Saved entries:
※ ※ ※

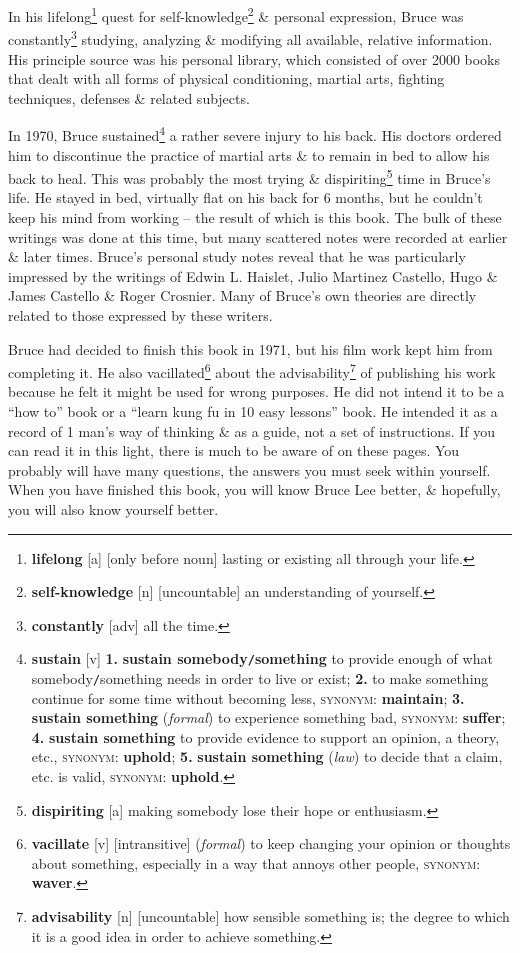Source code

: \documentclass[oneside]{book}
\numberwithin{equation}{section}
\begin{document}
In his lifelong\footnote{\textbf{lifelong} [a] [only before noun] lasting or existing all through your life.} quest for self-knowledge\footnote{\textbf{self-knowledge} [n] [uncountable] an understanding of yourself.} \& personal expression, Bruce was constantly\footnote{\textbf{constantly} [adv] all the time.} studying, analyzing \& modifying all available, relative information. His principle source was his personal library, which consisted of over 2000 books that dealt with all forms of physical conditioning, martial arts, fighting techniques, defenses \& related subjects.

In 1970, Bruce sustained\footnote{\textbf{sustain} [v] \textbf{1.} \textbf{sustain somebody\texttt{/}something} to provide enough of what somebody\texttt{/}something needs in order to live or exist; \textbf{2.} to make something continue for some time without becoming less, \textsc{synonym}: \textbf{maintain}; \textbf{3.} \textbf{sustain something} (\textit{formal}) to experience something bad, \textsc{synonym}: \textbf{suffer}; \textbf{4.} \textbf{sustain something} to provide evidence to support an opinion, a theory, etc., \textsc{synonym}: \textbf{uphold}; \textbf{5.} \textbf{sustain something} (\textit{law}) to decide that a claim, etc. is valid, \textsc{synonym}: \textbf{uphold}.} a rather severe injury to his back. His doctors ordered him to discontinue the practice of martial arts \& to remain in bed to allow his back to heal. This was probably the most trying \& dispiriting\footnote{\textbf{dispiriting} [a] making somebody lose their hope or enthusiasm.} time in Bruce's life. He stayed in bed, virtually flat on his back for 6 months, but he couldn't keep his mind from working -- the result of which is this book. The bulk of these writings was done at this time, but many scattered notes were recorded at earlier \& later times. Bruce's personal study notes reveal that he was particularly impressed by the writings of Edwin L. Haislet, Julio Martinez Castello, Hugo \& James Castello \& Roger Crosnier. Many of Bruce's own theories are directly related to those expressed by these writers.

Bruce had decided to finish this book in 1971, but his film work kept him from completing it. He also vacillated\footnote{\textbf{vacillate} [v] [intransitive] (\textit{formal}) to keep changing your opinion or thoughts about something, especially in a way that annoys other people, \textsc{synonym}: \textbf{waver}.} about the advisability\footnote{\textbf{advisability} [n] [uncountable] how sensible something is; the degree to which it is a good idea in order to achieve something.} of publishing his work because he felt it might be used for wrong purposes. He did not intend it to be a ``how to'' book or a ``learn kung fu in 10 easy lessons'' book. He intended it as a record of 1 man's way of thinking \& as a guide, not a set of instructions. If you can read it in this light, there is much to be aware of on these pages. You probably will have many questions, the answers you must seek within yourself. When you have finished this book, you will know Bruce Lee better, \& hopefully, you will also know yourself better.
\end{document}

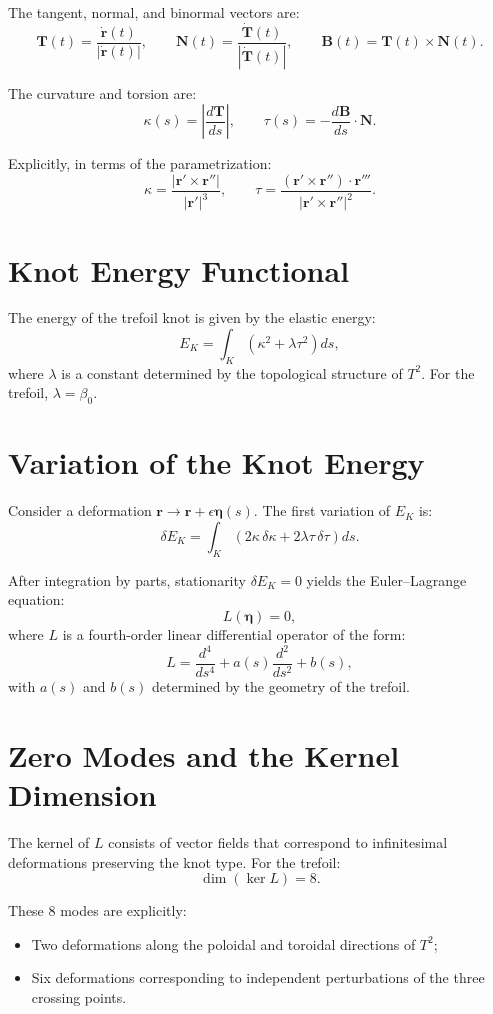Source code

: \documentclass[12pt,oneside]{book}
\begin{document}
The tangent, normal, and binormal vectors are:
\[
\mathbf{T}(t) = \frac{\dot{\mathbf{r}}(t)}{|\dot{\mathbf{r}}(t)|}, \qquad
\mathbf{N}(t) = \frac{\dot{\mathbf{T}}(t)}{|\dot{\mathbf{T}}(t)|}, \qquad
\mathbf{B}(t) = \mathbf{T}(t)\times\mathbf{N}(t).
\]

The curvature and torsion are:
\[
\kappa(s) = \left|\frac{d\mathbf{T}}{ds}\right|, \qquad
\tau(s) = -\frac{d\mathbf{B}}{ds}\cdot \mathbf{N}.
\]

Explicitly, in terms of the parametrization:
\[
\kappa = \frac{|\mathbf{r}' \times \mathbf{r}''|}{|\mathbf{r}'|^3}, \qquad
\tau = \frac{(\mathbf{r}' \times \mathbf{r}'') \cdot \mathbf{r}'''}{|\mathbf{r}' \times \mathbf{r}''|^2}.
\]

\section{Knot Energy Functional}

The energy of the trefoil knot is given by the elastic energy:
\[
E_K = \int_K \left( \kappa^2 + \lambda \tau^2 \right) ds,
\]
where $\lambda$ is a constant determined by the topological structure of $T^2$. For the trefoil, $\lambda = \beta_0$.

\section{Variation of the Knot Energy}

Consider a deformation $\mathbf{r} \to \mathbf{r} + \epsilon \boldsymbol{\eta}(s)$. The first variation of $E_K$ is:
\[
\delta E_K = \int_K \left( 2\kappa \,\delta\kappa + 2\lambda \tau \,\delta\tau \right) ds.
\]

After integration by parts, stationarity $\delta E_K = 0$ yields the Euler--Lagrange equation:
\[
L(\boldsymbol{\eta}) = 0,
\]
where $L$ is a fourth-order linear differential operator of the form:
\[
L = \frac{d^4}{ds^4} + a(s)\frac{d^2}{ds^2} + b(s),
\]
with $a(s)$ and $b(s)$ determined by the geometry of the trefoil.

\section{Zero Modes and the Kernel Dimension}

The kernel of $L$ consists of vector fields that correspond to infinitesimal deformations preserving the knot type. For the trefoil:
\[
\dim(\ker L) = 8.
\]

These 8 modes are explicitly:
\begin{itemize}
    \item Two deformations along the poloidal and toroidal directions of $T^2$;
    \item Six deformations corresponding to independent perturbations of the three crossing points.
\end{itemize}
\end{document}
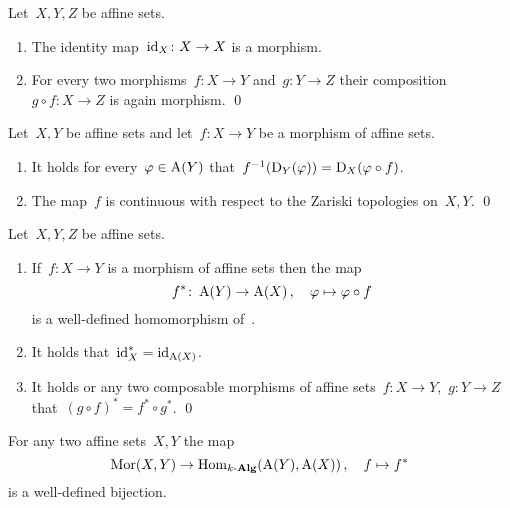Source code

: \begin{lemma}
  Let~$X, Y, Z$ be affine sets.
  \begin{enumerate}
    \item
      The identity map~$\operatorname{id}_X \colon X \to X$ is a morphism.
    \item
      For every two morphisms~$f \colon X \to Y$ and~$g \colon Y \to Z$ their composition~$g \circ f \colon X \to Z$ is again morphism.
    \qed
  \end{enumerate}
\end{lemma}


\begin{lemma}
  Let~$X,Y$ be affine sets and let~$f \colon X \to Y$ be a morphism of affine sets.
  \begin{enumerate}
    \item
      It holds for every~$\varphi \in \operatorname{A}(Y)$ that~$f^{-1}(\operatorname{D}_Y(\varphi)) = \operatorname{D}_X(\varphi \circ f)$.
    \item
      The map~$f$ is continuous with respect to the Zariski topologies on~$X, Y$.
    \qed
  \end{enumerate}
\end{lemma}


\begin{lemma}
  \label{fuctoriality of the coordinate ring}
  Let~$X, Y, Z$ be affine sets.
  \begin{enumerate}
    \item
      If~$f \colon X \to Y$ is a morphism of affine sets then the map
      \[
                f^*
        \colon  \operatorname{A}(Y)
        \to     \operatorname{A}(X) \,,
        \quad   \varphi
        \mapsto \varphi \circ f
      \]
      is a well-defined homomorphism of~.
    \item
      It holds that~$\operatorname{id}_X^* = \operatorname{id}_{\operatorname{A}(X)}$.
    \item
      It holds or any two composable morphisms of affine sets~$f \colon X \to Y$,~$g \colon Y \to Z$ that~$(g \circ f)^* = f^* \circ g^*$.
    \qed
  \end{enumerate}
\end{lemma}


\begin{proposition}
  \label{coordinate ring is fully faithful}
  For any two affine sets~$X,Y$ the map
  \[
            \operatorname{Mor}(X, Y)
    \to     \operatorname{Hom}_{k\text{-}\mathbf{Alg}}( \operatorname{A}(Y), \operatorname{A}(X) ) \,,
    \quad   f
    \mapsto f^*
  \]
  is a well-defined bijection.
\end{proposition}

※ ※ ※

Problem: Reproduce only the lines running from the beginning of the entries above to the line holding "defenses \& related subjects.", inclusive. Pictures stay out of the copy.

Solution for this problem:
Source code

: \documentclass[oneside]{book}
\numberwithin{equation}{section}
\begin{document}
In his lifelong\footnote{\textbf{lifelong} [a] [only before noun] lasting or existing all through your life.} quest for self-knowledge\footnote{\textbf{self-knowledge} [n] [uncountable] an understanding of yourself.} \& personal expression, Bruce was constantly\footnote{\textbf{constantly} [adv] all the time.} studying, analyzing \& modifying all available, relative information. His principle source was his personal library, which consisted of over 2000 books that dealt with all forms of physical conditioning, martial arts, fighting techniques, defenses \& related subjects.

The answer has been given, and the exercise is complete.